There are a number of applications for which 3D sensing is rapidly emerging as a critical sensing modality. 3D and 4D sensors are arising in autonomous vehicle applications because they are propelled by products that are being developed for advanced driver assistance systems (ADAS). Additionally, they are beginning to be deployed in volume for security, traffic control, industrial and factory automation, and a number of other applications.

Lidar is attracting great interest as a 3D sensor technology due to the point cloud data it generates, which offers rich information regarding objects in the environment, such as their range, intensity, and, in some cases, direct velocity. Though lidar sensors are not new (the first system was reportedly built in the 1960s), their size and cost have prevented their deployment for all but a few specialized applications.

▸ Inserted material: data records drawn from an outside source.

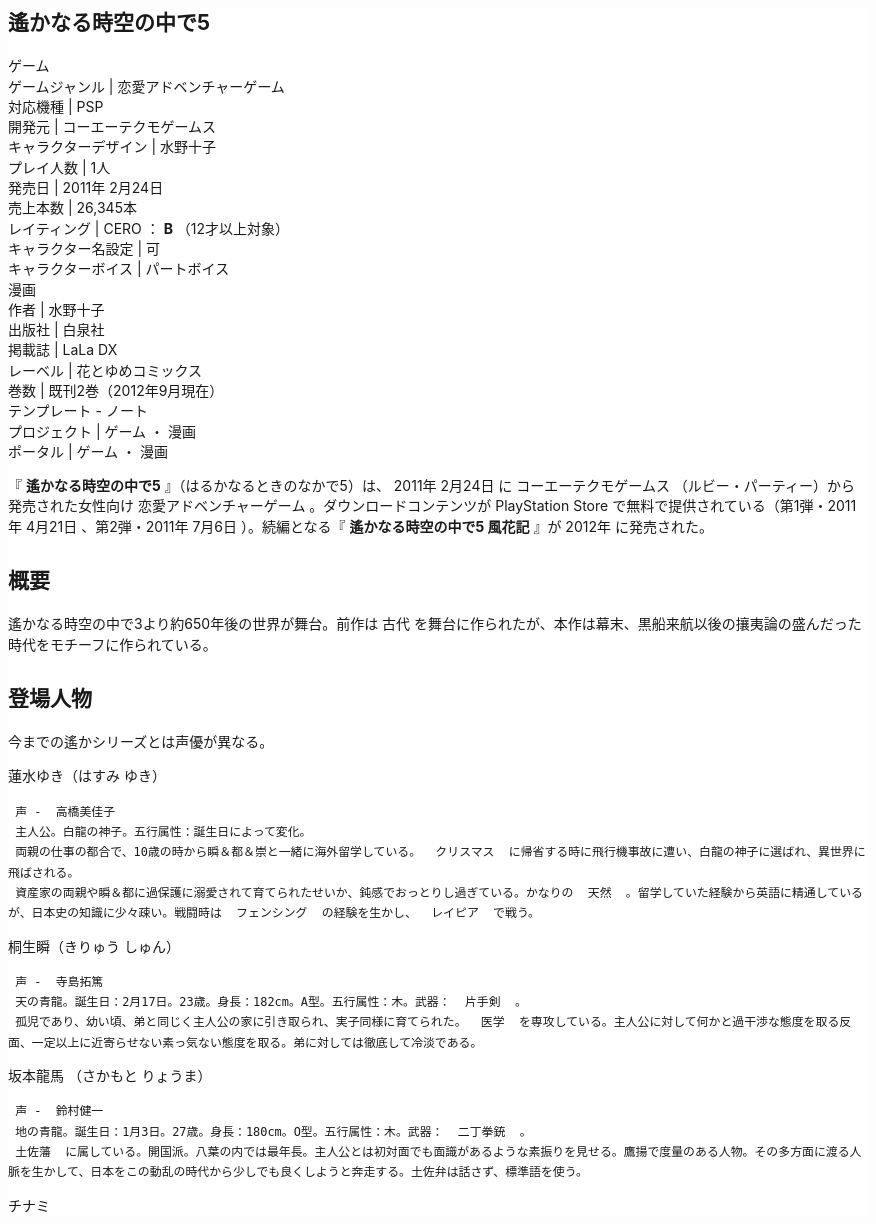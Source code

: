 遙かなる時空の中で5  
---  
ゲーム  
ゲームジャンル  |  恋愛アドベンチャーゲーム   
対応機種  |  PSP   
開発元  |  コーエーテクモゲームス   
キャラクターデザイン  |  水野十子   
プレイ人数  |  1人   
発売日  |  2011年  2月24日   
売上本数  |  26,345本     
レイティング  |  CERO  ：  **B** （12才以上対象）   
キャラクター名設定  |  可   
キャラクターボイス  |  パートボイス   
漫画  
作者  |  水野十子   
出版社  |  白泉社   
掲載誌  |  LaLa DX   
レーベル  |  花とゆめコミックス   
巻数  |  既刊2巻（2012年9月現在）   
テンプレート  \-  ノート  
プロジェクト  |  ゲーム  ・  漫画   
ポータル  |  ゲーム  ・  漫画   
  
『 **遙かなる時空の中で5** 』（はるかなるときのなかで5）は、  2011年  2月24日  に  コーエーテクモゲームス
（ルビー・パーティー）から発売された女性向け  恋愛アドベンチャーゲーム  。ダウンロードコンテンツが  PlayStation Store
で無料で提供されている（第1弾・2011年  4月21日  、第2弾・2011年  7月6日  ）。続編となる『 **遙かなる時空の中で5 風花記** 』が
2012年  に発売された。

##  概要  

遙かなる時空の中で3より約650年後の世界が舞台。前作は  古代
を舞台に作られたが、本作は幕末、黒船来航以後の攘夷論の盛んだった時代をモチーフに作られている。

##  登場人物  

今までの遙かシリーズとは声優が異なる。

蓮水ゆき（はすみ ゆき）

     声 -  高橋美佳子 
     主人公。白龍の神子。五行属性：誕生日によって変化。 
     両親の仕事の都合で、10歳の時から瞬＆都＆崇と一緒に海外留学している。  クリスマス  に帰省する時に飛行機事故に遭い、白龍の神子に選ばれ、異世界に飛ばされる。 
     資産家の両親や瞬＆都に過保護に溺愛されて育てられたせいか、鈍感でおっとりし過ぎている。かなりの  天然  。留学していた経験から英語に精通しているが、日本史の知識に少々疎い。戦闘時は  フェンシング  の経験を生かし、  レイピア  で戦う。 
桐生瞬（きりゅう しゅん）

     声 -  寺島拓篤 
     天の青龍。誕生日：2月17日。23歳。身長：182cm。A型。五行属性：木。武器：  片手剣  。 
     孤児であり、幼い頃、弟と同じく主人公の家に引き取られ、実子同様に育てられた。  医学  を専攻している。主人公に対して何かと過干渉な態度を取る反面、一定以上に近寄らせない素っ気ない態度を取る。弟に対しては徹底して冷淡である。 
坂本龍馬  （さかもと りょうま）

     声 -  鈴村健一 
     地の青龍。誕生日：1月3日。27歳。身長：180cm。O型。五行属性：木。武器：  二丁拳銃  。 
     土佐藩  に属している。開国派。八葉の内では最年長。主人公とは初対面でも面識があるような素振りを見せる。鷹揚で度量のある人物。その多方面に渡る人脈を生かして、日本をこの動乱の時代から少しでも良くしようと奔走する。土佐弁は話さず、標準語を使う。 
チナミ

The emergence of ADAS and autonomous vehicle applications has helped change this because companies poured billions of dollars into the development of sensors that they hoped could be built for low cost at scale, while delivering the rigorous performance that is required for automotive applications (Table 1).

Table 1.
Desired Specifications for Long-Range Automotive Lidar

Even with the enormous resources poured into the problem, the combination of requirements such as high performance, high reliability, low cost, small size, low power, and automotive environmental specifications has proved to be very difficult to solve.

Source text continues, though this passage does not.